Fellner Art Book devient rapidement un lieu incontournable pour tout ce que Luxembourg compte d’artistes, de créateurs, d’amateurs plus ou moins éclairés, de commentateurs culturels et de professionnels de la profession. On y vient pour acheter un beau livre, mais on y passe toujours du temps à discuter de la dernière exposition, du prochain concert ou des décisions politiques. Ce n’est pas le café du commerce avec ses brèves de comptoir, c’est un rendez-vous pour les esprits ouverts qui aiment de débat et cherchent à en savoir plus. Ne se considérant pas comme un commerçant, Hans Fellner, se voit plutôt comme un amateur avec qui partager idées et passions. « L’échange avec les clients est essentiel : je leur apporte des connaissances, ils m’apprennent des choses ». Cependant, depuis quelques années, la crise du livre se fait ressentir : concurrence par internet, saturation du marché, fatigue de la consommation et fatigue personnelle ont eu raison du libraire, qui entend désormais tourner la page. Pendant plusieurs années d’observation de la scène culturelle luxembourgeoise, il a forgé diverses remarques qui aboutissent à un concept de ce qu’il veut entreprendre.

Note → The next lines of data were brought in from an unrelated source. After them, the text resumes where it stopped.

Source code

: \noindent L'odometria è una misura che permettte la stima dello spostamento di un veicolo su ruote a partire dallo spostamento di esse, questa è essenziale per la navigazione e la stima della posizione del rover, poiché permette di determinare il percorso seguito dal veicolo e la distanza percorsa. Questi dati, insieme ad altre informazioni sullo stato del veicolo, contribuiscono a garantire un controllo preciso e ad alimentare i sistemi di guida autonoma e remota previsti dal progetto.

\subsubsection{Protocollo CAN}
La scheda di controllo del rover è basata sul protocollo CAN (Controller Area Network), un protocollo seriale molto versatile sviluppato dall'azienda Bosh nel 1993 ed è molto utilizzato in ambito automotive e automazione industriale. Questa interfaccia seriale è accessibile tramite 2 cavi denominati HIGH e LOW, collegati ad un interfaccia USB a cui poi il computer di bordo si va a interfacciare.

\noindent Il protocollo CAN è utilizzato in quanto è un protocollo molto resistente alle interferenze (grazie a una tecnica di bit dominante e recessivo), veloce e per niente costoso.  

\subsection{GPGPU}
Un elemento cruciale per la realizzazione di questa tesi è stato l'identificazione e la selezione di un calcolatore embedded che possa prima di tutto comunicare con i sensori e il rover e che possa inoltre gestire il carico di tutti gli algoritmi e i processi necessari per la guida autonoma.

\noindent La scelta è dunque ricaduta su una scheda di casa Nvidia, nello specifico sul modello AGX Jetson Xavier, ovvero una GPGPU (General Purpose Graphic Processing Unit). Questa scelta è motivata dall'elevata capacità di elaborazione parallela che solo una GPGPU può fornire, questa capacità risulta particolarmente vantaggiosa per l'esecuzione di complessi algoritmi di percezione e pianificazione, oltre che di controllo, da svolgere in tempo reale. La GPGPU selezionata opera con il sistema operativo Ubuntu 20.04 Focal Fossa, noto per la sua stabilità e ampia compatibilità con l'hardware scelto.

« Pour moi les musées ne sont plus les moteurs de la créativité contemporaine. L’art se passe dans un contexte social et politique, dans la rue et l’espace public. Pour moi les musées ne sont plus les seuls forums de la créativité contemporaine. L’art va et doit se manifester dans des contextes sociaux et politiques, notamment avec des réalisations et interventions dans l’espace public ». Le projet d’Hans Fellner sera donc d’être le curateur de manifestations culturelles, accessibles à tous, au sens physique comme intellectuel, parce qu’incontournables, s’imposant comme tel. C’est donc auprès des artistes, graphistes, architectes, et designers luxembourgeois, qui réalisent des interventions urbaines qu’il se tourne, non sans en avoir discuté avec les autorités communales qui se montrent intéressées. « Il ne faut pas laisser passer le train, il est déjà lancé, c’est le moment de l’attraper », explique-t-il de manière métaphorique. En plus, la culture de la jeunesse, pour et par les jeunes, mérite une meilleure place dans le paysage créatif luxembourgeois. Le but n’est pas de créer un événement ponctuel, fût-il récurrent, mais plutôt de fonctionner « selon l’arrivage » de projets qui tiennent la route. Loin du bling-bling de la ville haute, c’est vers le quartier de la gare, Bonnevoie et Hollerich qu’il faudra se tourner. Wait and see.